14: DIGITAL DESIGN (MICRO-SITE)
The Endless Letter: Web Experience - RT
Microsite for social media project
|Title of Entry:||The Endless Letter: Web Experience|
|Product/Service:||Microsite for social media project|
|Entrant Company:||RT Creative Lab|
|Creative Team:||Creative Director: Kirill Karnovich-Valua
Designer: Revaz Todua
Creative Producer: Elena Medvedeva
Producer, Artist: Ania Fedorova
Social Media Strategy: Gleb Burashov
Art Direction at RANEPA: Katerina Terekhova
Curator at RANEPA: Serge Serov
Music & Sound design: Maxim Makarychev
Producer: Eldar Salamov
PR: Lilly Kazakova
Producer: Ivor Crotty
Administrative Manager: Margo Tskhovrebova
Research & data: Ivan Fursov
Producer: Katya Motyakina
Creative Director, Red Collar: Denis Lomov
Designer, Red Collar: Anna Mironova
Creative frontend developer, Red Collar: Denis Safonov
|Sector:||03: PUBLIC INTEREST OR CHARITY|
|Notes:||Background: Endless Letter became the final part of #VictoryPages, a project by RT Creative Lab, which was released on social media platforms in 2020. Instagram became one of those platforms; during several months, short lines from World War II–era family letters were published as Instagram Stories, and every quote was followed by an illustration from students of the RANEPA School of Design in Moscow. Red Collar created a website to house the project, with the goal to immerse users into the story, find a bright way to communicate the emotional element of the letters and unite a great deal of information onto one digital platform.
“The essence of letters from the front is tragic, emotional and true to life,” says Denis Lomov, creative director at Red Collar. “It’s first-hand wartime history. As the ones responsible for the website’s design and development, we created an unusual user experience by fully immersing you into the moment, placing the letters into a 3-D space.”
Design core: The letters are displayed alongside a fixed range of objects: text, imagery and a special particle system used to create atmosphere. There’s a lot “going on” on the website: rain, fireflies, snowflakes, machine gun bursts, sparks of flame and even human silhouettes can be seen.

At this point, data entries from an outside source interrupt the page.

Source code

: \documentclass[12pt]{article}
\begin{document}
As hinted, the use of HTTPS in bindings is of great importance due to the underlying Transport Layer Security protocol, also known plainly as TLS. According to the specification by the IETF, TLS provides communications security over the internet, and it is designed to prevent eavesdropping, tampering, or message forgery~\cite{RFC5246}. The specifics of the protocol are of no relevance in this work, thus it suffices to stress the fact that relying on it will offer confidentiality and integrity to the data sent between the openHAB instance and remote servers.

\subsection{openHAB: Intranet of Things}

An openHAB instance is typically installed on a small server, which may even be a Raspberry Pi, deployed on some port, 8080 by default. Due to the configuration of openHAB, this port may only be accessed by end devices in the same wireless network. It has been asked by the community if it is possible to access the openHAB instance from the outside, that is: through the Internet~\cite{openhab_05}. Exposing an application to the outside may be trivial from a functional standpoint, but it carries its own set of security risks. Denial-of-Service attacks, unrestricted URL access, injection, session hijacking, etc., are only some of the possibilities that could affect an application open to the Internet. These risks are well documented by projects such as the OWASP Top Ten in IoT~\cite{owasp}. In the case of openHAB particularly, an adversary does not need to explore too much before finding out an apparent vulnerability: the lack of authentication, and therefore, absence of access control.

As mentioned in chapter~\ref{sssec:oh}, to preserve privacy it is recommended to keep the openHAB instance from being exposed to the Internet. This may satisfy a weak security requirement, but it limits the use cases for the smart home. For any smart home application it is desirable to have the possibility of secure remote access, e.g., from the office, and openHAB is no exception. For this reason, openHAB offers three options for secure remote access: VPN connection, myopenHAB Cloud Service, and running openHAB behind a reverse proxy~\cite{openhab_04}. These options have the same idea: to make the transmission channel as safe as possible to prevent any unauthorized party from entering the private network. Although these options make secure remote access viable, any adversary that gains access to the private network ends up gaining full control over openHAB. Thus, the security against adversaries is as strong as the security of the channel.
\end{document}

We’ve implemented a number of special algorithms to make the movement look realistic. For example, mathematical turbulence algorithms were used for the snowflakes and the flames. Lighting effects enabled us to make the scenes more natural. Among them are flashes of lightning in the rain, the orange backlight of the flames and the spotlight effects on the bullets that appear from below.
Challenges: A lack of envelopes and paper on the front lines of World War II gave rise to “triangles,” so to speak, where soldiers would write letters on one side of a sheet of paper then fold it into a triangle to write the address on the other side. We encountered some difficulties while “folding” a digital object on screen. The triangles have very sharp angles. The digital paper itself cannot be folded; it’s not a canvas that can be bent physically. Every angle of the letter is a separate plane, and there are ten planes altogether that each act like a separate object. And, since the digital paper has no thickness, all the planes ended up being so close to each other that Z-fighting problems occurred. One plane would clip through another one, which would also interfere with the shadow output. To prevent this from happening, we chose the coordinates very carefully: for example, letters were bent at 179.999° instead of 180° in order to avoid intersecting.
Navigation structure: We combined more than 200 letters in an endless flow and provided clear navigation on each page so that everyone would get a chance to learn more. The letters are sorted by their creation date from 1941 to 1945. Users can move from letter to letter by scrolling or by the menu located in the right half of the page, just by clicking on the necessary interface part.
To implement the endless flow, we put 20 letters on the page which move up and reappear down below. By scrolling, the page content attached to each letter is updated.